Feldman ruled the oil firms’ motion for a “preliminary injunction is granted,” saying he was persuaded it was in the public interest to lift the freeze by the Minerals Management Service and the Interior Department.

“The court has found the plaintiffs would likely succeed in showing that the agency’s decision was arbitrary and capricious,” Feldman said in his written ruling after Monday’s hearing in a New Orleans court.

Describing the drilling decision as “invalid,” Feldman said the moratorium would effect employment and energy supplies and “will clearly ripple throughout the economy in this region.”

The agency decision “simply cannot justify the immeasurable effect on the plaintiffs, the local economy, the Gulf region and the critical present-day aspect of the availability of domestic energy in this country.”

But White House spokesman Robert Gibbs said: “We will immediately appeal to the fifth circuit.”

“The president strongly believes, as the Department of Interior, Department of Justice argued yesterday, that continuing to drill at these depths without knowing what happened is — does not make any sense.”

The drilling “potentially puts the safety of those on the rigs and environment of the Gulf at a danger that the president does not believe we can afford right now.”

With oil still spewing into the Gulf of Mexico, Obama has slapped a freeze on new deepwater drilling until late November and curtailed parts of the offshore oil industry.

But oil workers and executives along the southern US coast criticized the moves, which they say are driving business out of the Gulf and costing them their livelihoods.

Carl Rosenblum, an attorney for some of the offshore oil companies, said in Monday’s hearing it was unprecedented that an entire industry should be punished.

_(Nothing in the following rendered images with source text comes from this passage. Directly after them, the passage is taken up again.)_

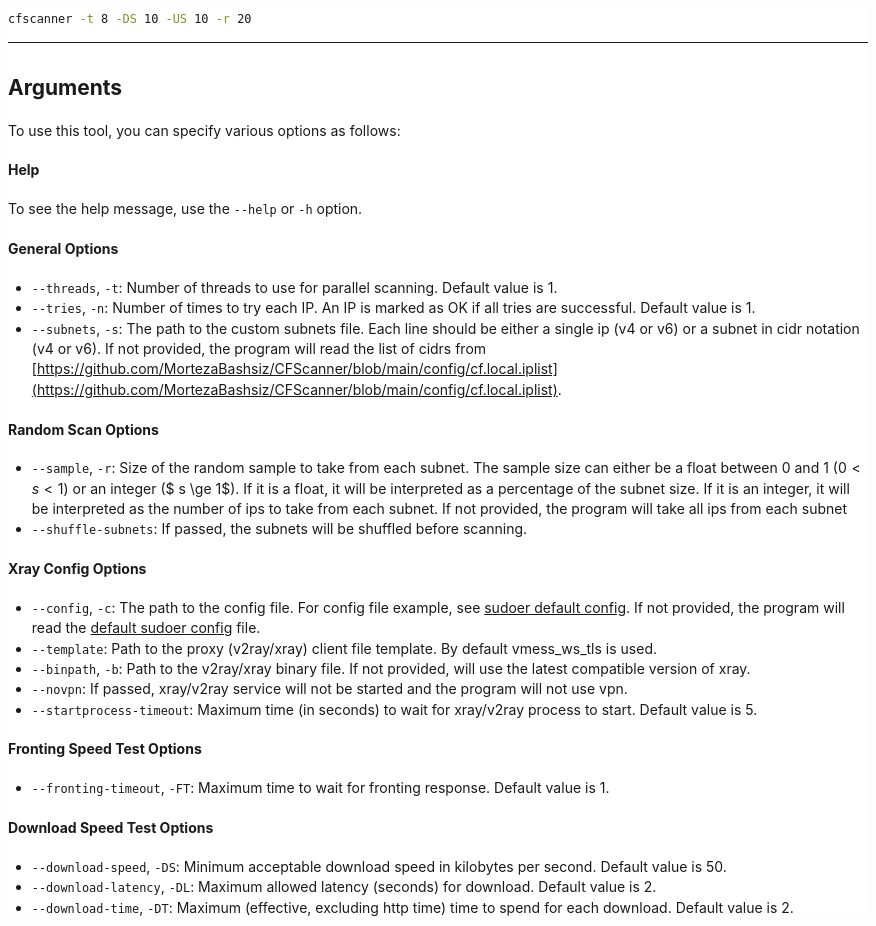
   ```bash
  cfscanner -t 8 -DS 10 -US 10 -r 20
  ```

---

## <a name="anchor-args"></a>Arguments

To use this tool, you can specify various options as follows:

#### Help

To see the help message, use the `--help` or `-h` option.

#### General Options

- `--threads`, `-t`: Number of threads to use for parallel scanning. Default value is 1.
- `--tries`, `-n`: Number of times to try each IP. An IP is marked as OK if all tries are successful. Default value is 1.
- `--subnets`, `-s`: The path to the custom subnets file. Each line should be either a single ip (v4 or v6) or a
  subnet in cidr notation (v4 or v6). If not provided, the program will
  read the list of cidrs from [https://github.com/MortezaBashsiz/CFScanner/blob/main/config/cf.local.iplist](https://github.com/MortezaBashsiz/CFScanner/blob/main/config/cf.local.iplist).

#### Random Scan Options

- `--sample`, `-r`: Size of the random sample to take from each subnet. The sample size can either
  be a float between 0 and 1 ($0 < s < 1$) or an integer ($ s \ge 1$). If it is a float, it will be
  interpreted as a percentage of the subnet size. If it is an integer, it
  will be interpreted as the number of ips to take from each subnet. If
  not provided, the program will take all ips from each subnet
- `--shuffle-subnets`: If passed, the subnets will be shuffled before scanning.

#### Xray Config Options

- `--config`, `-c`: The path to the config file. For config file example, see [sudoer default config](https://github.com/MortezaBashsiz/CFScanner/blob/main/config/ClientConfig.json). If not provided, the program will read the [default sudoer config](https://github.com/MortezaBashsiz/CFScanner/blob/main/config/ClientConfig.json) file.
- `--template`: Path to the proxy (v2ray/xray) client file template. By default vmess_ws_tls is used.
- `--binpath`, `-b`: Path to the v2ray/xray binary file. If not provided, will use the latest compatible version of xray.
- `--novpn`: If passed, xray/v2ray service will not be started and the program will not use vpn.
- `--startprocess-timeout`: Maximum time (in seconds) to wait for xray/v2ray process to start. Default value is 5.

#### Fronting Speed Test Options

- `--fronting-timeout`, `-FT`: Maximum time to wait for fronting response. Default value is 1.

#### Download Speed Test Options

- `--download-speed`, `-DS`: Minimum acceptable download speed in kilobytes per second. Default value is 50.
- `--download-latency`, `-DL`: Maximum allowed latency (seconds) for download. Default value is 2.
- `--download-time`, `-DT`: Maximum (effective, excluding http time) time to spend for each download. Default value is 2.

“Nothing we are asking for is contrary to safety,” he said, arguing the moratorium will have a domino effect with some companies already eyeing moves to Brazil and Africa rather than sit idle.

“There’s an ecosystem of businesses that are being harmed every day by this moratorium,” he insisted, in reference to the damage being caused by the millions of gallons of oil washing up along fragile southern US shores.

Government lawyer Guillermo Montero replied that deepwater drilling was more complicated than many other industries and the government had to review and, if necessary, update its safety protocols.

“The Deepwater Horizon incident was a game-changer. It really showed the risks inherent in deepwater drilling,” he said.

Hornbeck Offshore Services, which first filed the case, says the Obama administration’s directive to halt drilling at 33 existing oil wells in the Gulf was “arbitrary, capricious, an abuse of discretion” and inconsistent with regulations governing the industry.

It also says the restrictions were imposed without any proof that wells drilling beyond 500 feet (152 meters) presented any threat of a systemic failure such as the one that caused the BP-leased Deepwater Horizon rig to explode on April 20, triggering the disastrous leak.